Some blessed day, America will be rid of the Trump administration. But the “normalization” of misconduct by this president’s entourage will leave indelible stains — one of which will bear the name Jared Kushner.
Unlike his constantly blithering and blabbering father-in-law, Kushner usually goes about his self-serving business in the White House very quietly, hiring lawyers to spout his alibis. When he granted an interview the other day to Axios on HBO, the result was predictable. This epitome of nepotism demonstrated once again why he should hold no public position of trust.
Although Kushner was mocked for his evasions and denials when Axios correspondent Jonathan Swan asked him about Trump’s bigoted “birther” campaign and attacks on Muslims, that was a sideshow. Nobody can expect him to speak frankly about those topics, and his opinions about the president don’t matter anyway.
What he said about the Russian incursion into the 2016 election was far more troubling. He claimed that he never noticed the subject line on the email from Donald Trump Jr. that summoned him to the infamous Trump Tower meeting with the Russians — “FW: Russia — Clinton — private and confidential.” Worse still was Kushner’s retort when Swan asked what he would do if the Russians were to approach with offers of dirt on the Democrats in 2020.
“I don’t know,” he said. “It’s hard to do hypotheticals, but the reality is that we were not given anything that was salacious.”

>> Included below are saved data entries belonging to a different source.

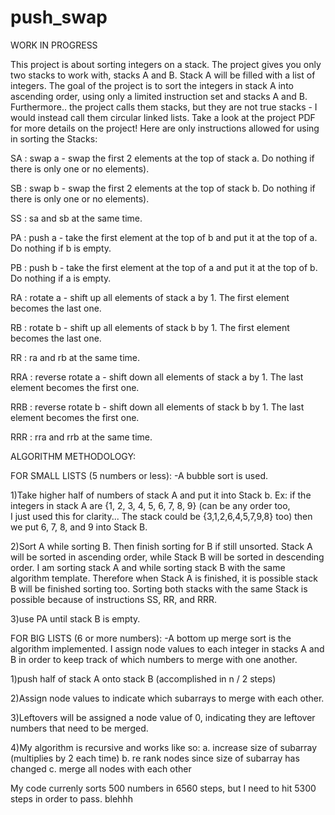 # push_swap
WORK IN PROGRESS

This project is about sorting integers on a stack. The project gives you only two stacks to work with, stacks A and B.
Stack A will be filled with a list of integers. The goal of the project is to sort the integers in stack A into ascending order, using only a limited instruction set and stacks A and B. Furthermore.. the project calls them stacks, but they are not true stacks - I would instead call them circular linked lists.
Take a look at the project PDF for more details on the project!
Here are only instructions allowed for using in sorting the Stacks:

SA : swap a - swap the first 2 elements at the top of stack a. Do nothing if there is only one or no elements).

SB : swap b - swap the first 2 elements at the top of stack b. Do nothing if there is only one or no elements).

SS : sa and sb at the same time.

PA : push a - take the first element at the top of b and put it at the top of a. Do
     nothing if b is empty.
     
PB : push b - take the first element at the top of a and put it at the top of b. Do
     nothing if a is empty.
     
RA : rotate a - shift up all elements of stack a by 1. The first element becomes
     the last one.
     
RB : rotate b - shift up all elements of stack b by 1. The first element becomes the last one.

RR : ra and rb at the same time.

RRA : reverse rotate a - shift down all elements of stack a by 1. The last element becomes the first one.

RRB : reverse rotate b - shift down all elements of stack b by 1. The last element becomes the first one.

RRR : rra and rrb at the same time.

ALGORITHM METHODOLOGY:

FOR SMALL LISTS (5 numbers or less):
-A bubble sort is used.

1)Take higher half of numbers of stack A and put it into Stack b. 
  Ex: if the integers in stack A are {1, 2, 3, 4, 5, 6, 7, 8, 9} (can be any order too,  
  I just used this for clarity... The stack could be {3,1,2,6,4,5,7,9,8} too) then we put 6, 7, 8, and 9 into Stack B.

2)Sort A while sorting B. Then finish sorting for B if still unsorted.
  Stack A will be sorted in ascending order, while Stack B will be sorted in descending order.
  I am sorting stack A and while sorting stack B with the same algorithm template.
  Therefore when Stack A is finished, it is possible stack B will be finished sorting too. Sorting both stacks
  with the same Stack is possible because of instructions SS, RR, and RRR.

3)use PA until stack B is empty.

FOR BIG LISTS (6 or more numbers):
-A bottom up merge sort is the algorithm implemented. I assign node values to each integer in stacks A and B
 in order to keep track of which numbers to merge with one another.

1)push half of stack A onto stack B (accomplished in n / 2 steps)

2)Assign node values to indicate which subarrays to merge with each other.

3)Leftovers will be assigned a node value of 0, indicating they are leftover numbers that need to be merged.

4)My algorithm is recursive and works like so:
     a. increase size of subarray (multiplies by 2 each time)
     b. re rank nodes since size of subarray has changed 
     c. merge all nodes with each other

My code currenly sorts 500 numbers in 6560 steps, but I need to hit 5300 steps in order to pass. blehhh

Let’s be real: As the top officials in the U.S. intelligence community have pointed out many times, usually with hair on fire, there is nothing hypothetical about the Kremlin’s ongoing and aggressive meddling in our elections. There is no doubt that President Vladimir Putin prefers the malleable and amoral Trump to any possible alternative.
And there is no reason to expect that Kushner would do anything differently from what the Trump gang did in 2016 and ever since. They will encourage the Russians and then cover up their alliance with America’s adversaries by lying, just as they did last time.
Kushner’s arrogant attitude is even more stunning because the House Oversight Committee has spent months investigating his security clearance. Letting him run around the White House and the world with access to classified materials seemed like a very bad idea before the Axios interview, owing to his conflicts of interest and dubious behavior. He routinely disrespects the most fundamental ethical and legal standards, as he did when he met in the White House with bankers who had loaned his family firm half a billion dollars.
He is also a target of intelligence operators from many countries, all of whom view the callow Kushner as a potential stooge, open to blandishments, flattery and offers of money. Intercepted conversations about targeting him made our own intelligence officials blanch with worry. So did his bumbling but ill-intentioned attempt to establish a “back channel” with Russian officials during the Trump transition.
Now he has informed us, on the record, that he just might not report a contact by meddling Russians to the FBI. He says he doesn’t know how he will respond when they show up again. This may be the simplest question any White House official has ever been asked, with the most obvious answer. And he got it dead wrong.
Perhaps someone should have told Kushner that reporting any such illicit offer by a foreign adversary to federal authorities is the minimum expected of any official holding a security clearance. Then again, he seems impervious to any understanding of the dubious activities that propelled his father-in-law into power. He recently mischaracterized the Russian Trump campaign as the purchase of “a few Facebook posts” and added that the special counsel investigation has done greater harm to American democracy.
Kushner’s own utterances disqualify him from any level of security clearance. If the United States were to have a government that valued national security, he would be fired from his unearned White House job, instructed to clean out his desk, and briskly escorted from the premises. It is yet another sign of how far we have fallen that he won’t be going anywhere.